Parallèlement à ces différentes géographies, Multitudes a dédié des numéros à deux continents (en plus de l’Europe), le continent africain (no 53, 69, 76) et le continent américain, avec un focus sur les Amériques hispanophones et lusophones (no 35, 56, 81). On peut se demander ce que la dynamique continentale apporte en plus à l’analyse tant ces continents sont divers et tant Multitudes a aussi pris le temps de faire des numéros sur des pays en particulier comme le Brésil (no 56), le Chili (no 91), le Japon (no 13), le Liban (no 90), la Colombie (no 40), l’Inde (no 75) ou encore, la Chine (no 54). L’Iran est le seul pays ayant fait l’objet de deux numéros (no 43 et 83), ce qui résonne tout particulièrement avec la situation actuelle, car au moment où nous écrivons ces lignes, l’Iran est entrée dans un conflit de haute intensité avec Israël et les États-Unis. D’autres numéros ont naturellement, dans la suite de la géographie urbaine de Multitudes, été consacrés à des villes singulières comme Le Caire (no 60), Khinshasa (no 81) ou encore Fukushima (no 48).

Bien qu’on ne puisse pas demander à une revue de s’intéresser à tous les pays ou les espaces possibles – on pourrait d’ailleurs se questionner sur l’intérêt tant scientifique que politique d’un tel atlas à la Bouvard et Pécuchet, on peut néanmoins s’interroger sur les absences révélées en creux par ce rapide état des lieux. On peut constater par exemple une faible représentation des pays d’Asie du sud-est et centrale, de l’Océanie, et des pays slaves. On peut aussi se demander si d’autres États feront l’objet d’un numéro tant ils semblent concentrer aujourd’hui une géopolitique mondiale cruciale à analyser à l’instar, par exemple, de Taïwan, de l’Ukraine, de la Palestine, voire du Groenland ou du Soudan.

De manière plus générale, on peut s’interroger sur l’absence d’intérêt pour des structures géographiques postnationales hors de l’Union européenne de la part de la revue. Si l’Union européenne est originale par sa structure, on aurait pu aussi s’interroger sur les alliances stratégiques qui se jouent à l’échelle internationale aujourd’hui. Que reste-t-il d’une possible gouvernance mondiale de l’ONU au moment où la réélection de Donald Trump piétine les principes les plus fondamentaux du droit international et plus largement l’ordre mondial (certes fait d’un ensemble chaotique de désordres) tel qu’il fonctionnait depuis la fin de la Seconde Guerre mondiale ? Une reconfiguration du monde se joue aujourd’hui et laisse entrevoir un ensemble de ce qu’on appelle en géopolitique des « unholly alliances » (alliances impies, contre-nature) à étudier tant le contexte international nous oblige à changer nos cadres de pensée. Des institutions et des projets (géo)politiques exigent aujourd’hui une analyse approfondie, que l’on pense aux BRICS+ qui fera l’objet d’un prochain numéro de la revue, aux Nouvelles routes de la soie chinoises ou de la Nouvelle route des épices indienne, qui sont en train de former une certaine géographie du monde concurrençant directement le commerce et les valeurs démocratiques du projet européen. Analyser ces projets et ces institutions permettrait de comprendre un ensemble de dynamiques transnationales, mais également nationales, à travers lesquelles résonnent les questions de guerres informationnelles et commerciales, de post et de néocolonialisme, ainsi que l’émiettement des principes démocratiques.

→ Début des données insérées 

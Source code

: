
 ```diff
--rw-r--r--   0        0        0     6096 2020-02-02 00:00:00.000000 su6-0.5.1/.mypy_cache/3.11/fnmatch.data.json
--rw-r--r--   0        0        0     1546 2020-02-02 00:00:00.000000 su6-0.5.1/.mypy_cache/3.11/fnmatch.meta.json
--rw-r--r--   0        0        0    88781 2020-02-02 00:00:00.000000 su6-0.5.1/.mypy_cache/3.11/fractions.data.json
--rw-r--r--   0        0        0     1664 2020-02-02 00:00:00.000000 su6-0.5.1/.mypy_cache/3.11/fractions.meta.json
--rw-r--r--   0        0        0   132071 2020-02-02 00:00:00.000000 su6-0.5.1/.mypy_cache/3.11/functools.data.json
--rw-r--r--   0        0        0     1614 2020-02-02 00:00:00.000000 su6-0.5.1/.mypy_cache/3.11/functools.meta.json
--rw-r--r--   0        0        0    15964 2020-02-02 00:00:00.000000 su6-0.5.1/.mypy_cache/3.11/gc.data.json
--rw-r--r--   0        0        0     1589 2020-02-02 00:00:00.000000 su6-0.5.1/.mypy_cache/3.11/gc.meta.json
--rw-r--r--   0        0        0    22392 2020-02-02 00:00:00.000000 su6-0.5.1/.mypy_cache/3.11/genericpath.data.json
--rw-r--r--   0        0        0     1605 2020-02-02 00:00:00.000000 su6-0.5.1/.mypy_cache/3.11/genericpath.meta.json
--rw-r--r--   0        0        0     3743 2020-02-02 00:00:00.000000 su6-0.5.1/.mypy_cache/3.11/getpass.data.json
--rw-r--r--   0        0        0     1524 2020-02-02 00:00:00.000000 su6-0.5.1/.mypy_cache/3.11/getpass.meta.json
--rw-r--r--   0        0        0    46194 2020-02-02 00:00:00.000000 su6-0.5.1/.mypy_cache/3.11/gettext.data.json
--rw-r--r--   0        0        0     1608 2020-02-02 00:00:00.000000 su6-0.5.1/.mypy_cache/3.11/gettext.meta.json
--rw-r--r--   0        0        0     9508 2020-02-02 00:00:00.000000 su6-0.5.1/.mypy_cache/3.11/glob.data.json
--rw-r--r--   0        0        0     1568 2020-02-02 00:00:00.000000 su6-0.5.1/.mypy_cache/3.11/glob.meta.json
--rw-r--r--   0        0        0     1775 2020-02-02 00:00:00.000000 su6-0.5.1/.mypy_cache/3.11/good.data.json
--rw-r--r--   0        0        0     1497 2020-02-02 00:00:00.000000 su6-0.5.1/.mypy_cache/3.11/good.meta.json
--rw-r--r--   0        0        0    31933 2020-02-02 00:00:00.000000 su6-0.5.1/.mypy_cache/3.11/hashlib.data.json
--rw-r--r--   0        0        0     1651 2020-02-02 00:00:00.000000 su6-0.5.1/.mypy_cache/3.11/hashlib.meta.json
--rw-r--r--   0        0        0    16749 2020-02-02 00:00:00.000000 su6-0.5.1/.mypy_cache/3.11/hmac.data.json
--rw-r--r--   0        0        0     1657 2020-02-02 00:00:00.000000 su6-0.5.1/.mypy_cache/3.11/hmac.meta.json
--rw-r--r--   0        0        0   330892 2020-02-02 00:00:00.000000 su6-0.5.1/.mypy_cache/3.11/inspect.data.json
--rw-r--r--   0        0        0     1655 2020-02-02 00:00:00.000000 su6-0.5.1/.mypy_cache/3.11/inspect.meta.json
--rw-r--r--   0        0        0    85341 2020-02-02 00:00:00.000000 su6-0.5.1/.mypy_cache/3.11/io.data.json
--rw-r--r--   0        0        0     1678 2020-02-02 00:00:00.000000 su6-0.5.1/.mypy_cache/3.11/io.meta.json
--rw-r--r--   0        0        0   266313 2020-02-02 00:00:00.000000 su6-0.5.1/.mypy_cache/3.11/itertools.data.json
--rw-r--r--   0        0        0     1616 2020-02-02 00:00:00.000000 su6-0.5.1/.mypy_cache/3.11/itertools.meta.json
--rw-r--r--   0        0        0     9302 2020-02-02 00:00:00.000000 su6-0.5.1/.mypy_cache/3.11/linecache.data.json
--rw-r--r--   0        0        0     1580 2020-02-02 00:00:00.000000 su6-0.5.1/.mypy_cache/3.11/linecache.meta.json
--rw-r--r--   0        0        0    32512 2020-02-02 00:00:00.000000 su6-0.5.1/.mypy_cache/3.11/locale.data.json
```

Dans le monde de plus en plus fragmenté dans lequel nous vivons, pris en étau entre les délires scabreux et guerriers de Donald Trump, et les projets anti-démocratiques de régimes autoritaires, il nous faut de plus en plus défendre la politique européenne comme une troisième voie de régulation, de protection des libertés fondamentales, et de garantie du principe démocratique d’autogouvernement. La démocratie et une Europe ouverte comme géographie de survie de la revue à l’ère de la reconfiguration de l’ordre international.